** EXERCISE INPUT follows **

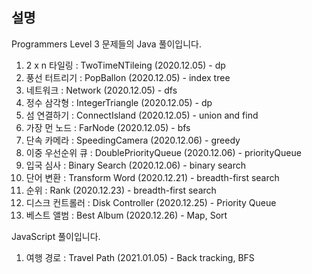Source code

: <!-- @format -->

## 설명

Programmers Level 3 문제들의 Java 풀이입니다.

1. 2 x n 타일링 : TwoTimeNTileing (2020.12.05) - dp
2. 풍선 터트리기 : PopBallon (2020.12.05) - index tree
3. 네트워크 : Network (2020.12.05) - dfs
4. 정수 삼각형 : IntegerTriangle (2020.12.05) - dp
5. 섬 연결하기 : ConnectIsland (2020.12.05) - union and find
6. 가장 먼 노드 : FarNode (2020.12.05) - bfs
7. 단속 카메라 : SpeedingCamera (2020.12.06) - greedy
8. 이중 우선순위 큐 : DoublePriorityQueue (2020.12.06) - priorityQueue
9. 입국 심사 : Binary Search (2020.12.06) - binary search
10. 단어 변환 : Transform Word (2020.12.21) - breadth-first search
11. 순위 : Rank (2020.12.23) - breadth-first search
12. 디스크 컨트롤러 : Disk Controller (2020.12.25) - Priority Queue
13. 베스트 앨범 : Best Album (2020.12.26) - Map, Sort

JavaScript 풀이입니다.

1. 여행 경로 : Travel Path (2021.01.05) - Back tracking, BFS
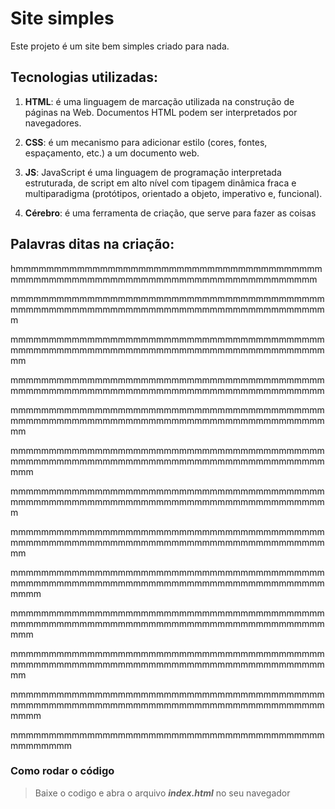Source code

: # Site simples



Este projeto é um site bem simples criado para nada.







## Tecnologias utilizadas:

1. **HTML**: é uma linguagem de marcação utilizada na construção de páginas na Web. Documentos HTML podem ser interpretados por navegadores.

2. **CSS**: é um mecanismo para adicionar estilo (cores, fontes, espaçamento, etc.) a um documento web.

3. **JS**: JavaScript é uma linguagem de programação interpretada estruturada, de script em alto nível com tipagem dinâmica fraca e multiparadigma (protótipos, orientado a objeto, imperativo e, funcional).

4. **Cérebro**: é uma ferramenta de criação, que serve para fazer as coisas

## Palavras ditas na criação:

hmmmmmmmmmmmmmmmmmmmmmmmmmmmmmmmmmmmmmmmmmmmmmmmmmmmmmmmmmmmmmmmmmmmmmmmmmmmmmmmm

mmmmmmmmmmmmmmmmmmmmmmmmmmmmmmmmmmmmmmmmmmmmmmmmmmmmmmmmmmmmmmmmmmmmmmmmmmmmmmmmmmm

mmmmmmmmmmmmmmmmmmmmmmmmmmmmmmmmmmmmmmmmmmmmmmmmmmmmmmmmmmmmmmmmmmmmmmmmmmmmmmmmmmmm

mmmmmmmmmmmmmmmmmmmmmmmmmmmmmmmmmmmmmmmmmmmmmmmmmmmmmmmmmmmmmmmmmmmmmmmmmmmmmmmmmm

mmmmmmmmmmmmmmmmmmmmmmmmmmmmmmmmmmmmmmmmmmmmmmmmmmmmmmmmmmmmmmmmmmmmmmmmmmmmmmmmmmmm

mmmmmmmmmmmmmmmmmmmmmmmmmmmmmmmmmmmmmmmmmmmmmmmmmmmmmmmmmmmmmmmmmmmmmmmmmmmmmmmmmmmmm

mmmmmmmmmmmmmmmmmmmmmmmmmmmmmmmmmmmmmmmmmmmmmmmmmmmmmmmmmmmmmmmmmmmmmmmmmmmmmmmmmmm

mmmmmmmmmmmmmmmmmmmmmmmmmmmmmmmmmmmmmmmmmmmmmmmmmmmmmmmmmmmmmmmmmmmmmmmmmmmmmmmmmmmm

mmmmmmmmmmmmmmmmmmmmmmmmmmmmmmmmmmmmmmmmmmmmmmmmmmmmmmmmmmmmmmmmmmmmmmmmmmmmmmmmmmmmmm

mmmmmmmmmmmmmmmmmmmmmmmmmmmmmmmmmmmmmmmmmmmmmmmmmmmmmmmmmmmmmmmmmmmmmmmmmmmmmmmmmmmmm

mmmmmmmmmmmmmmmmmmmmmmmmmmmmmmmmmmmmmmmmmmmmmmmmmmmmmmmmmmmmmmmmmmmmmmmmmmmmmmmmmmmm

mmmmmmmmmmmmmmmmmmmmmmmmmmmmmmmmmmmmmmmmmmmmmmmmmmmmmmmmmmmmmmmmmmmmmmmmmmmmmmmmmmmmmm

mmmmmmmmmmmmmmmmmmmmmmmmmmmmmmmmmmmmmmmmmmmmmmmmm



### Como rodar o código

> Baixe o codigo e abra o arquivo **_index.html_** no seu navegador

** End of EXERCISE INPUT **

== GOAL OF THE EXERCISE ==
Keeping both end lines, retype exactly the lines from the first line of the material through the line that contains "# Site simples", but not the pictures.

== REPLY ==
Source code

: <!-- @format -->

## 설명

Programmers Level 3 문제들의 Java 풀이입니다.

1. 2 x n 타일링 : TwoTimeNTileing (2020.12.05) - dp
2. 풍선 터트리기 : PopBallon (2020.12.05) - index tree
3. 네트워크 : Network (2020.12.05) - dfs
4. 정수 삼각형 : IntegerTriangle (2020.12.05) - dp
5. 섬 연결하기 : ConnectIsland (2020.12.05) - union and find
6. 가장 먼 노드 : FarNode (2020.12.05) - bfs
7. 단속 카메라 : SpeedingCamera (2020.12.06) - greedy
8. 이중 우선순위 큐 : DoublePriorityQueue (2020.12.06) - priorityQueue
9. 입국 심사 : Binary Search (2020.12.06) - binary search
10. 단어 변환 : Transform Word (2020.12.21) - breadth-first search
11. 순위 : Rank (2020.12.23) - breadth-first search
12. 디스크 컨트롤러 : Disk Controller (2020.12.25) - Priority Queue
13. 베스트 앨범 : Best Album (2020.12.26) - Map, Sort

JavaScript 풀이입니다.

1. 여행 경로 : Travel Path (2021.01.05) - Back tracking, BFS
Source code

: # Site simples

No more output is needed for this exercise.